DATA FOR REVIEW:
--- START ---
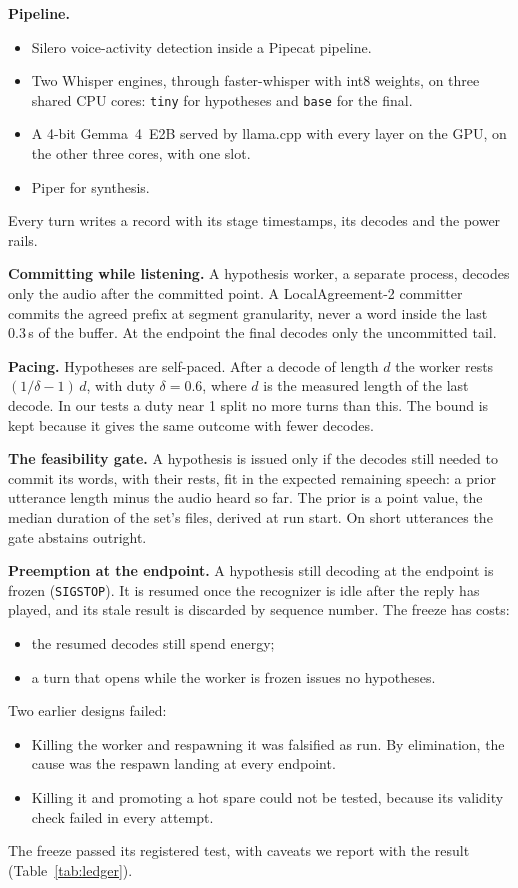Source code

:\documentclass[a4paper,10pt,twocolumn]{article}
\begin{document}
\textbf{Pipeline.}
\begin{itemize}
\item Silero voice-activity detection inside a Pipecat pipeline.
\item Two Whisper engines, through faster-whisper with int8 weights, on three
  shared CPU cores: \texttt{tiny} for hypotheses and \texttt{base} for the final.
\item A 4-bit Gemma~4~E2B served by llama.cpp with every layer on the GPU, on
  the other three cores, with one slot.
\item Piper for synthesis.
\end{itemize}
Every turn writes a record with its stage timestamps, its decodes and the power
rails.

\textbf{Committing while listening.} A hypothesis worker, a separate process,
decodes only the audio after the committed point. A LocalAgreement-2 committer
\cite{machacek2023whisperstreaming} commits the agreed prefix at segment
granularity, never a word inside the last 0.3\,s of the buffer. At the
endpoint the final decodes only the uncommitted tail.

\textbf{Pacing.} Hypotheses are self-paced. After a decode of length $d$ the
worker rests $(1/\delta - 1)\,d$, with duty $\delta = 0.6$, where $d$ is the
measured length of the last decode. In our tests a duty near 1 split no more
turns than this. The bound is kept because it gives the same outcome with
fewer decodes.

\textbf{The feasibility gate.} A hypothesis is issued only if the decodes
still needed to commit its words, with their rests, fit in the expected
remaining speech: a prior utterance length minus the audio heard so far. The
prior is a point value, the median duration of the set's files, derived at
run start. On short utterances the gate abstains outright.

\textbf{Preemption at the endpoint.} A hypothesis still decoding at the
endpoint is frozen (\texttt{SIGSTOP}). It is resumed once the recognizer is
idle after the reply has played, and its stale result is discarded by sequence
number. The freeze has costs:
\begin{itemize}
\item the resumed decodes still spend energy;
\item a turn that opens while the worker is frozen issues no hypotheses.
\end{itemize}
Two earlier designs failed:
\begin{itemize}
\item Killing the worker and respawning it was falsified as run. By
  elimination, the cause was the respawn landing at every endpoint.
\item Killing it and promoting a hot spare could not be tested, because its
  validity check failed in every attempt.
\end{itemize}
The freeze passed its registered test, with caveats we report with the result
(Table~\ref{tab:ledger}).
\end{document}

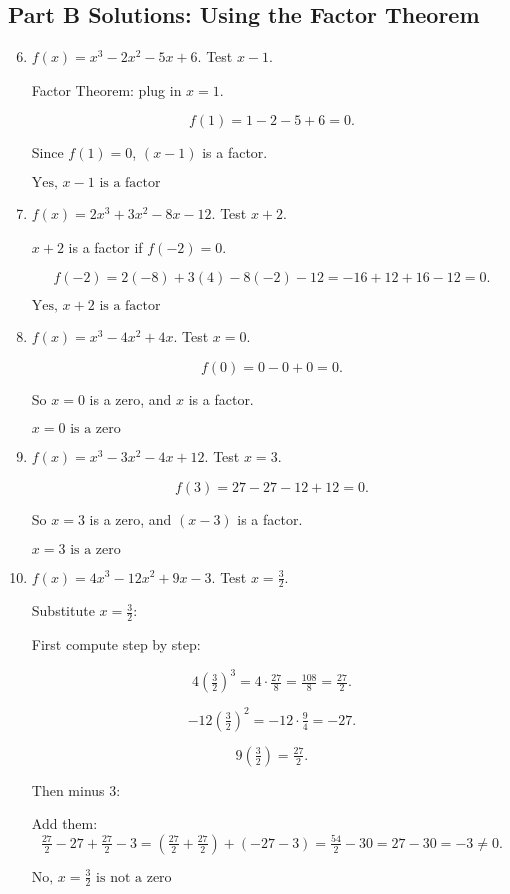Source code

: \documentclass[12pt]{article}
\begin{document}
\subsection*{Part B Solutions: Using the Factor Theorem}
\begin{enumerate}
  \setcounter{enumi}{5}
  \item \(f(x) = x^3 - 2x^2 - 5x + 6\). Test \(x - 1\).

  Factor Theorem: plug in \(x = 1.\)

  \[
  f(1) = 1 - 2 - 5 + 6 = 0.
  \]

  Since \(f(1) = 0\), \((x - 1)\) is a factor.

  \(\boxed{\text{Yes, } x - 1 \text{ is a factor}}\)

  \item \(f(x) = 2x^3 + 3x^2 - 8x - 12\). Test \(x + 2\).

  \(x + 2\) is a factor if \(f(-2) = 0.\)

  \[
  f(-2) = 2(-8) + 3(4) - 8(-2) - 12 = -16 + 12 + 16 - 12 = 0.
  \]

  \(\boxed{\text{Yes, } x + 2 \text{ is a factor}}\)

  \item \(f(x) = x^3 - 4x^2 + 4x\). Test \(x = 0\).

  \[
  f(0) = 0 - 0 + 0 = 0.
  \]

  So \(x = 0\) is a zero, and \(x\) is a factor.

  \(\boxed{x = 0 \text{ is a zero}}\)

  \item \(f(x) = x^3 - 3x^2 - 4x + 12\). Test \(x = 3\).

  \[
  f(3) = 27 - 27 - 12 + 12 = 0.
  \]

  So \(x = 3\) is a zero, and \((x - 3)\) is a factor.

  \(\boxed{x = 3 \text{ is a zero}}\)

  \item \(f(x) = 4x^3 - 12x^2 + 9x - 3\). Test \(x = \tfrac{3}{2}\).

  Substitute \(x = \tfrac{3}{2}\):

  First compute step by step:

  \[
  4\left(\tfrac{3}{2}\right)^3
  = 4 \cdot \tfrac{27}{8}
  = \tfrac{108}{8}
  = \tfrac{27}{2}.
  \]

  \[
  -12\left(\tfrac{3}{2}\right)^2
  = -12 \cdot \tfrac{9}{4}
  = -27.
  \]

  \[
  9\left(\tfrac{3}{2}\right)
  = \tfrac{27}{2}.
  \]

  Then minus 3:

  Add them:
  \[
  \tfrac{27}{2} - 27 + \tfrac{27}{2} - 3
  = \left(\tfrac{27}{2} + \tfrac{27}{2}\right) + (-27 - 3)
  = \tfrac{54}{2} - 30
  = 27 - 30
  = -3 \ne 0.
  \]

  \(\boxed{\text{No, } x = \tfrac{3}{2} \text{ is not a zero}}\)
\end{enumerate}
\end{document}
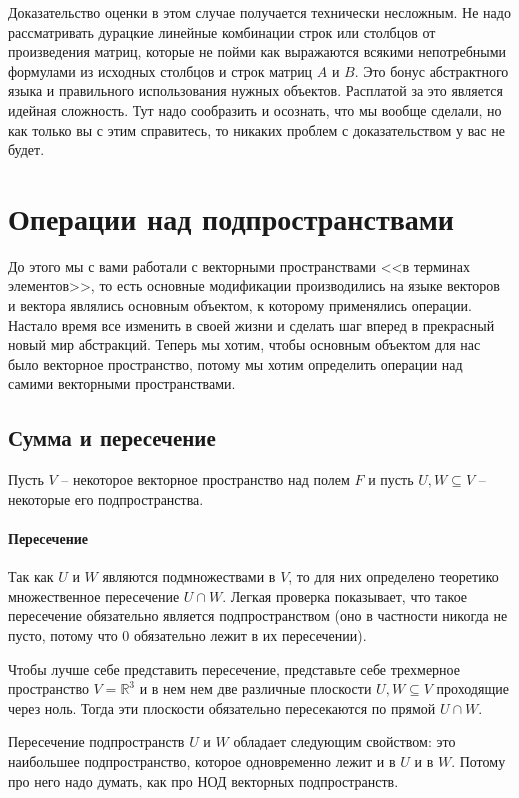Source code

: Доказательство оценки в этом случае получается технически несложным.
Не надо рассматривать дурацкие линейные комбинации строк или столбцов от произведения матриц, которые не пойми как выражаются всякими непотребными формулами из исходных столбцов и строк матриц $A$ и $B$.
Это бонус абстрактного языка и правильного использования нужных объектов.
Расплатой за это является идейная сложность.
Тут надо сообразить и осознать, что мы вообще сделали, но как только вы с этим справитесь, то никаких проблем с доказательством у вас не будет.

\newpage
\section{Операции над подпространствами}

До этого мы с вами работали с векторными пространствами <<в терминах элементов>>, то есть основные модификации производились на языке векторов и вектора являлись основным объектом, к которому применялись операции.
Настало время все изменить в своей жизни и сделать шаг вперед в прекрасный новый мир абстракций.
Теперь мы хотим, чтобы основным объектом для нас было векторное пространство, потому мы хотим определить операции над самими векторными пространствами.

\subsection{Сумма и пересечение}

Пусть $V$ -- некоторое векторное пространство над полем $F$ и пусть $U, W \subseteq V$ -- некоторые его подпространства.

\paragraph{Пересечение}

Так как $U$ и $W$ являются подмножествами в $V$, то для них определено теоретико множественное пересечение $U\cap W$.
Легкая проверка показывает, что такое пересечение обязательно является подпространством (оно в частности никогда не пусто, потому что $0$ обязательно лежит в их пересечении).

Чтобы лучше себе представить пересечение, представьте себе трехмерное пространство $V = \mathbb R^3$ и в нем нем две различные плоскости $U,W\subseteq V$ проходящие через ноль.
Тогда эти плоскости обязательно пересекаются по прямой $U\cap W$.

Пересечение подпространств $U$ и $W$ обладает следующим свойством: это наибольшее подпространство, которое одновременно лежит и в $U$ и в $W$.
Потому про него надо думать, как про НОД векторных подпространств.

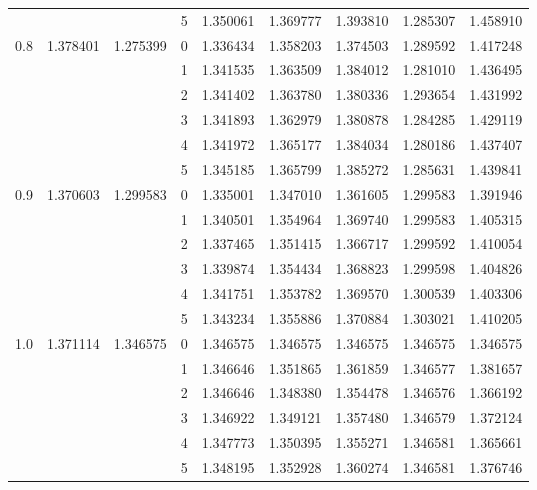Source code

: \begin{tabular}{llllrrrrr}
    &          &          & 5 &  1.350061 &  1.369777 &  1.393810 &  1.285307 &  1.458910 \\
0.8 & 1.378401 & 1.275399 & 0 &  1.336434 &  1.358203 &  1.374503 &  1.289592 &  1.417248 \\
    &          &          & 1 &  1.341535 &  1.363509 &  1.384012 &  1.281010 &  1.436495 \\
    &          &          & 2 &  1.341402 &  1.363780 &  1.380336 &  1.293654 &  1.431992 \\
    &          &          & 3 &  1.341893 &  1.362979 &  1.380878 &  1.284285 &  1.429119 \\
    &          &          & 4 &  1.341972 &  1.365177 &  1.384034 &  1.280186 &  1.437407 \\
    &          &          & 5 &  1.345185 &  1.365799 &  1.385272 &  1.285631 &  1.439841 \\
0.9 & 1.370603 & 1.299583 & 0 &  1.335001 &  1.347010 &  1.361605 &  1.299583 &  1.391946 \\
    &          &          & 1 &  1.340501 &  1.354964 &  1.369740 &  1.299583 &  1.405315 \\
    &          &          & 2 &  1.337465 &  1.351415 &  1.366717 &  1.299592 &  1.410054 \\
    &          &          & 3 &  1.339874 &  1.354434 &  1.368823 &  1.299598 &  1.404826 \\
    &          &          & 4 &  1.341751 &  1.353782 &  1.369570 &  1.300539 &  1.403306 \\
    &          &          & 5 &  1.343234 &  1.355886 &  1.370884 &  1.303021 &  1.410205 \\
1.0 & 1.371114 & 1.346575 & 0 &  1.346575 &  1.346575 &  1.346575 &  1.346575 &  1.346575 \\
    &          &          & 1 &  1.346646 &  1.351865 &  1.361859 &  1.346577 &  1.381657 \\
    &          &          & 2 &  1.346646 &  1.348380 &  1.354478 &  1.346576 &  1.366192 \\
    &          &          & 3 &  1.346922 &  1.349121 &  1.357480 &  1.346579 &  1.372124 \\
    &          &          & 4 &  1.347773 &  1.350395 &  1.355271 &  1.346581 &  1.365661 \\
    &          &          & 5 &  1.348195 &  1.352928 &  1.360274 &  1.346581 &  1.376746 \\
\bottomrule
\end{tabular}
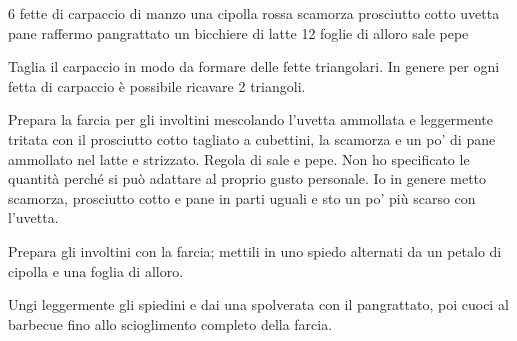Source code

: \begin{ingreds}
	6 fette di carpaccio di manzo
	una cipolla rossa
	scamorza
	prosciutto cotto 
	uvetta
	pane raffermo
	pangrattato
	un bicchiere di latte
	12 foglie di alloro
	sale
	pepe
\end{ingreds}

\begin{method}
Taglia il carpaccio in modo da formare delle fette triangolari. In genere per ogni fetta di carpaccio è possibile ricavare 2 triangoli.

Prepara la farcia per gli involtini mescolando l'uvetta ammollata e leggermente tritata con il prosciutto cotto tagliato a cubettini, la scamorza e un po' di pane ammollato nel latte e strizzato. Regola di sale e pepe. Non ho specificato le quantità perché si può adattare al proprio gusto personale. Io in genere metto scamorza, prosciutto cotto e pane in parti uguali e sto un po' più scarso con l'uvetta.

Prepara gli involtini con la farcia; mettili in uno spiedo alternati da un petalo di cipolla e una foglia di alloro.

Ungi leggermente gli  spiedini e dai una spolverata con il pangrattato, poi cuoci al barbecue fino allo scioglimento completo della farcia.

\end {method}


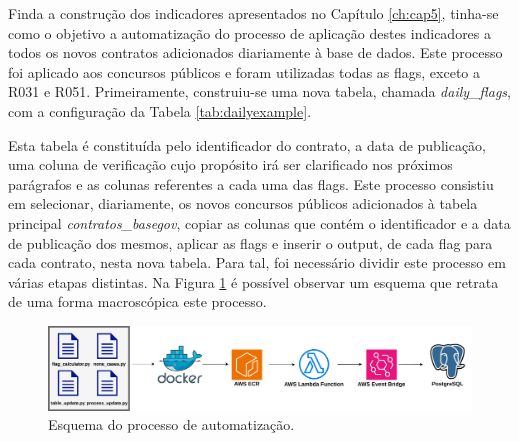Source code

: 

Finda a construção dos indicadores apresentados no Capítulo \ref{ch:cap5}, tinha-se como o objetivo a automatização do processo de aplicação destes indicadores a todos os novos contratos adicionados diariamente à base de dados. Este processo foi aplicado aos concursos públicos e foram utilizadas todas as flags, exceto a R031 e R051. Primeiramente, construiu-se uma nova tabela, chamada \textit{daily\_flags}, com a configuração da Tabela \ref{tab:dailyexample}. 


\begin{table}[H]
	\centering
	\renewcommand{\arraystretch}{1.15}
	\setlength{\tabcolsep}{15pt}
	\caption{Exemplo de aplicação de todos os indicadores binários a um concurso público.}
	\label{tab:dailyexample}
\end{table}

Esta tabela é constituída pelo identificador do contrato, a data de publicação, uma coluna de verificação cujo propósito irá ser clarificado nos próximos parágrafos e as colunas referentes a cada uma das flags. Este processo consistiu em selecionar, diariamente, os novos concursos públicos adicionados à tabela principal \textit{contratos\_basegov}, copiar as colunas que contém o identificador e a data de publicação dos mesmos, aplicar as flags e inserir o output, de cada flag para cada contrato, nesta nova tabela. Para tal, foi necessário dividir este processo em várias etapas distintas. Na Figura \ref{fig:esquema} é possível observar um esquema que retrata de uma forma macroscópica este processo.  


\begin{figure}[H]
	\centering
	\includegraphics[width=\textwidth]{imagens/daily_flags_v2.png}
	\caption{Esquema do processo de automatização.}
	\label{fig:esquema}
\end{figure}


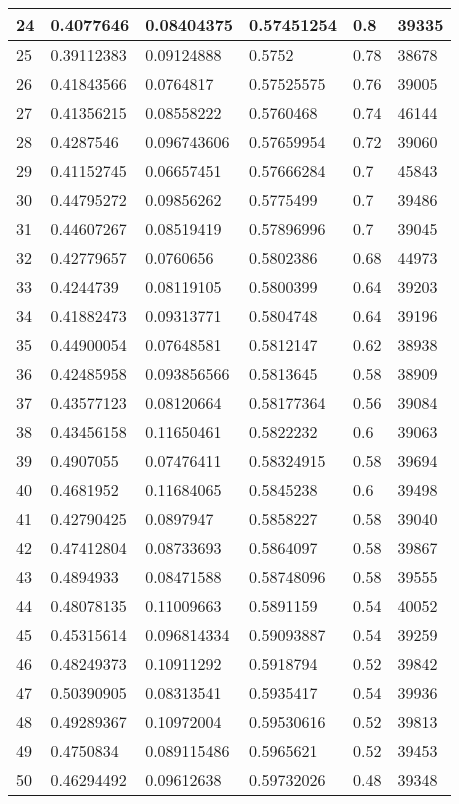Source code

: \begin{longtable}{|l|l|l|l|l|l|}
24 & 0.4077646 & 0.08404375 & 0.57451254 & 0.8 & 39335 \\ \hline 
25 & 0.39112383 & 0.09124888 & 0.5752 & 0.78 & 38678 \\ \hline 
26 & 0.41843566 & 0.0764817 & 0.57525575 & 0.76 & 39005 \\ \hline 
27 & 0.41356215 & 0.08558222 & 0.5760468 & 0.74 & 46144 \\ \hline 
28 & 0.4287546 & 0.096743606 & 0.57659954 & 0.72 & 39060 \\ \hline 
29 & 0.41152745 & 0.06657451 & 0.57666284 & 0.7 & 45843 \\ \hline 
30 & 0.44795272 & 0.09856262 & 0.5775499 & 0.7 & 39486 \\ \hline 
31 & 0.44607267 & 0.08519419 & 0.57896996 & 0.7 & 39045 \\ \hline 
32 & 0.42779657 & 0.0760656 & 0.5802386 & 0.68 & 44973 \\ \hline 
33 & 0.4244739 & 0.08119105 & 0.5800399 & 0.64 & 39203 \\ \hline 
34 & 0.41882473 & 0.09313771 & 0.5804748 & 0.64 & 39196 \\ \hline 
35 & 0.44900054 & 0.07648581 & 0.5812147 & 0.62 & 38938 \\ \hline 
36 & 0.42485958 & 0.093856566 & 0.5813645 & 0.58 & 38909 \\ \hline 
37 & 0.43577123 & 0.08120664 & 0.58177364 & 0.56 & 39084 \\ \hline 
38 & 0.43456158 & 0.11650461 & 0.5822232 & 0.6 & 39063 \\ \hline 
39 & 0.4907055 & 0.07476411 & 0.58324915 & 0.58 & 39694 \\ \hline 
40 & 0.4681952 & 0.11684065 & 0.5845238 & 0.6 & 39498 \\ \hline 
41 & 0.42790425 & 0.0897947 & 0.5858227 & 0.58 & 39040 \\ \hline 
42 & 0.47412804 & 0.08733693 & 0.5864097 & 0.58 & 39867 \\ \hline 
43 & 0.4894933 & 0.08471588 & 0.58748096 & 0.58 & 39555 \\ \hline 
44 & 0.48078135 & 0.11009663 & 0.5891159 & 0.54 & 40052 \\ \hline 
45 & 0.45315614 & 0.096814334 & 0.59093887 & 0.54 & 39259 \\ \hline 
46 & 0.48249373 & 0.10911292 & 0.5918794 & 0.52 & 39842 \\ \hline 
47 & 0.50390905 & 0.08313541 & 0.5935417 & 0.54 & 39936 \\ \hline 
48 & 0.49289367 & 0.10972004 & 0.59530616 & 0.52 & 39813 \\ \hline 
49 & 0.4750834 & 0.089115486 & 0.5965621 & 0.52 & 39453 \\ \hline 
50 & 0.46294492 & 0.09612638 & 0.59732026 & 0.48 & 39348 \\ \hline 
\end{longtable}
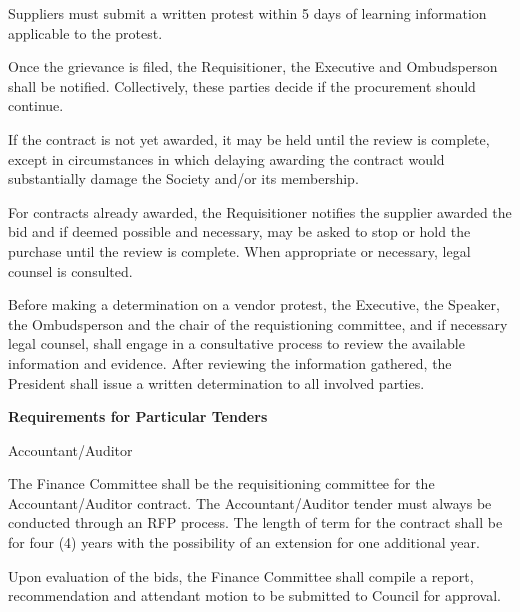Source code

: \begin{longenum}[label*=\thesection.\arabic*., align=left]
\begin{longenum} [label*=\arabic*., align=left]
\item Suppliers must submit a written protest within 5 days of learning information applicable to the protest.

\item Once the grievance is filed, the Requisitioner, the Executive and Ombudsperson shall be notified. Collectively, these parties decide if the procurement should continue. 

\item If the contract is not yet awarded, it may be held until the review is complete, except in circumstances in which delaying awarding the contract would substantially damage the Society and/or its membership. 

\item For contracts already awarded, the Requisitioner notifies the supplier awarded the bid and if deemed possible and necessary, may be asked to stop or hold the purchase until the review is complete. When appropriate or necessary, legal counsel is consulted.

\item Before making a determination on a vendor protest, the Executive, the Speaker, the Ombudsperson and the chair of the requistioning committee, and if necessary legal counsel, shall engage in a consultative process to review the available information and evidence. After reviewing the information gathered, the President shall issue a written determination to all involved parties.
\end{longenum}

\item \textbf{Requirements for Particular Tenders}

\begin{longenum} [label*=\arabic*., align=left]
		\item  Accountant/Auditor
		\begin{longenum} [label*=\arabic*., align=left]
			\item The Finance Committee shall be the requisitioning committee for the Accountant/Auditor contract. The Accountant/Auditor tender must always be conducted through an RFP process. The length of term for the contract shall be for four (4) years with the possibility of an extension for one additional year.
			
			\item Upon evaluation of the bids, the Finance Committee shall compile a report, recommendation and attendant motion to be submitted to Council for approval. 
			

\end{longenum}
\end{longenum}
\end{longenum}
--- END ---
ACTION ITEM: Search the entries for the word "documentclass" and show every line that has it.

RESPONSE BOX:
:\documentclass[a4paper,10pt,twocolumn]{article}
: \documentclass[12pt]{article}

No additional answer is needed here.